Go through the material and copy each line in which the word "date" shows up.

========

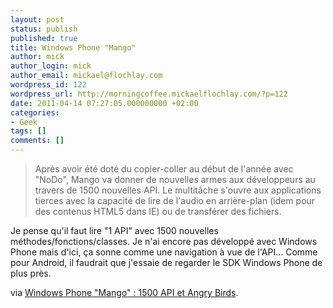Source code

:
 ```yaml
---
layout: post
status: publish
published: true
title: Windows Phone "Mango"
author: mick
author_login: mick
author_email: mickael@flochlay.com
wordpress_id: 122
wordpress_url: http://morningcoffee.mickaelflochlay.com/?p=122
date: 2011-04-14 07:27:05.000000000 +02:00
categories:
- Geek
tags: []
comments: []
---
```

<blockquote>Après avoir été doté du copier-coller au début de l'année avec "NoDo", Mango va donner de nouvelles armes aux développeurs au travers de 1500 nouvelles API. Le multitâche s'ouvre aux applications tierces avec la capacité de lire de l'audio en arrière-plan (idem pour des contenus HTML5 dans IE) ou de transférer des fichiers.</blockquote>
Je pense qu'il faut lire "1 API" avec 1500 nouvelles méthodes/fonctions/classes. Je n'ai encore pas développé avec Windows Phone mais d'ici, ça sonne comme une navigation à vue de l'API... Comme pour Android, il faudrait que j'essaie de regarder le SDK Windows Phone de plus près.

via <a href="http://www.igeneration.fr/0-apple/windows-phone-mango-1500-api-et-angry-birds-42412">Windows Phone "Mango" : 1500 API et Angry Birds</a>.
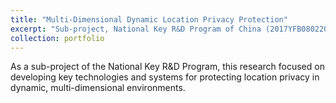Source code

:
```yaml
---
title: "Multi-Dimensional Dynamic Location Privacy Protection"
excerpt: "Sub-project, National Key R&D Program of China (2017YFB0802203)<br/><img src='/images/500x300.png'>"
collection: portfolio
---
```


As a sub-project of the National Key R&D Program, this research focused on developing key technologies and systems for protecting location privacy in dynamic, multi-dimensional environments.

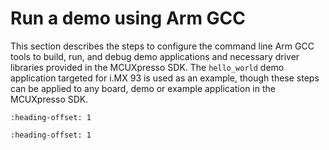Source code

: # Run a demo using Arm GCC

This section describes the steps to configure the command line Arm GCC tools to build, run, and debug demo applications and necessary driver libraries provided in the MCUXpresso SDK. The `hello_world` demo application targeted for i.MX 93 is used as an example, though these steps can be applied to any board, demo or example application in the MCUXpresso SDK.


```{include} ../topics/linux_os_host.md
:heading-offset: 1
```

```{include} ../topics/windows_os_host.md
:heading-offset: 1
```

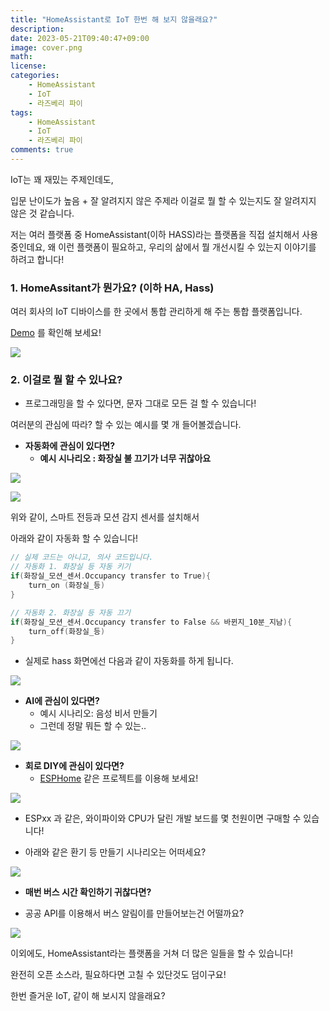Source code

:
 ```yaml
---
title: "HomeAssistant로 IoT 한번 해 보지 않을래요?"
description: 
date: 2023-05-21T09:40:47+09:00
image: cover.png
math: 
license: 
categories:
    - HomeAssistant
    - IoT
    - 라즈베리 파이
tags:
    - HomeAssistant
    - IoT
    - 라즈베리 파이
comments: true
---
```


IoT는 꽤 재밌는 주제인데도,

입문 난이도가 높음 + 잘 알려지지 않은 주제라 이걸로 뭘 할 수 있는지도 잘 알려지지 않은 것 같습니다.

저는 여러 플랫폼 중 HomeAssistant(이하 HASS)라는 플랫폼을 직접 설치해서 사용 중인데요, 왜 이런 플랫폼이 필요하고, 우리의 삶에서 뭘 개선시킬 수 있는지 이야기를 하려고 합니다!


### 1. HomeAssitant가 뭔가요? (이하 HA, Hass)

여러 회사의 IoT 디바이스를 한 곳에서 통합 관리하게 해 주는 통합 플랫폼입니다.

[Demo](https://demo.home-assistant.io/#/lovelace/0) 를 확인해 보세요!

![](2023-05-21-11-10-34.png)

### 2. 이걸로 뭘 할 수 있나요?

- 프로그래밍을 할 수 있다면, 문자 그대로 모든 걸 할 수 있습니다!

여러분의 관심에 따라? 할 수 있는 예시를 몇 개 들어볼겠습니다.

- **자동화에 관심이 있다면?**
    - **예시 시나리오 : 화장실 불 끄기가 너무 귀찮아요**

![](2023-05-21-11-11-46.png)

![](2023-05-21-11-11-56.png)

위와 같이, 스마트 전등과 모션 감지 센서를 설치해서

아래와 같이 자동화 할 수 있습니다!

```kotlin
// 실제 코드는 아니고, 의사 코드입니다.
// 자동화 1. 화장실 등 자동 키기
if(화장실_모션_센서.Occupancy transfer to True){
    turn_on (화장실_등)
}

// 자동화 2. 화장실 등 자동 끄기
if(화장실_모션_센서.Occupancy transfer to False && 바뀐지_10분_지남){
    turn_off(화장실_등) 
}
```

- 실제로 hass 화면에선 다음과 같이 자동화를 하게 됩니다.

![](2023-05-21-11-12-18.png)

- **AI에 관심이 있다면?**
    - 예시 시나리오: 음성 비서 만들기
    - 그런데 정말 뭐든 할 수 있는..

![](2023-05-21-11-16-59.png)

- **회로 DIY에 관심이 있다면?**
    - [ESPHome](https://esphome.io/) 같은 프로젝트를 이용해 보세요!

![](2023-05-21-11-12-28.png)

- ESPxx 과 같은, 와이파이와 CPU가 달린 개발 보드를 몇 천원이면 구매할 수 있습니다!

- 아래와 같은 환기 등 만들기 시나리오는 어떠세요? 

![](2023-05-21-11-12-59.png)


- **매번 버스 시간 확인하기 귀찮다면?**

- 공공 API를 이용해서 버스 알림이를 만들어보는건 어떨까요?

![](2023-05-21-11-17-32.png)


이외에도, HomeAssistant라는 플랫폼을 거쳐 더 많은 일들을 할 수 있습니다!

완전히 오픈 소스라, 필요하다면 고칠 수 있단것도 덤이구요!

한번 즐거운 IoT, 같이 해 보시지 않을래요?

========

[Result below]
date: 2011-04-14 07:27:05.000000000 +02:00
date: 2023-05-21T09:40:47+09:00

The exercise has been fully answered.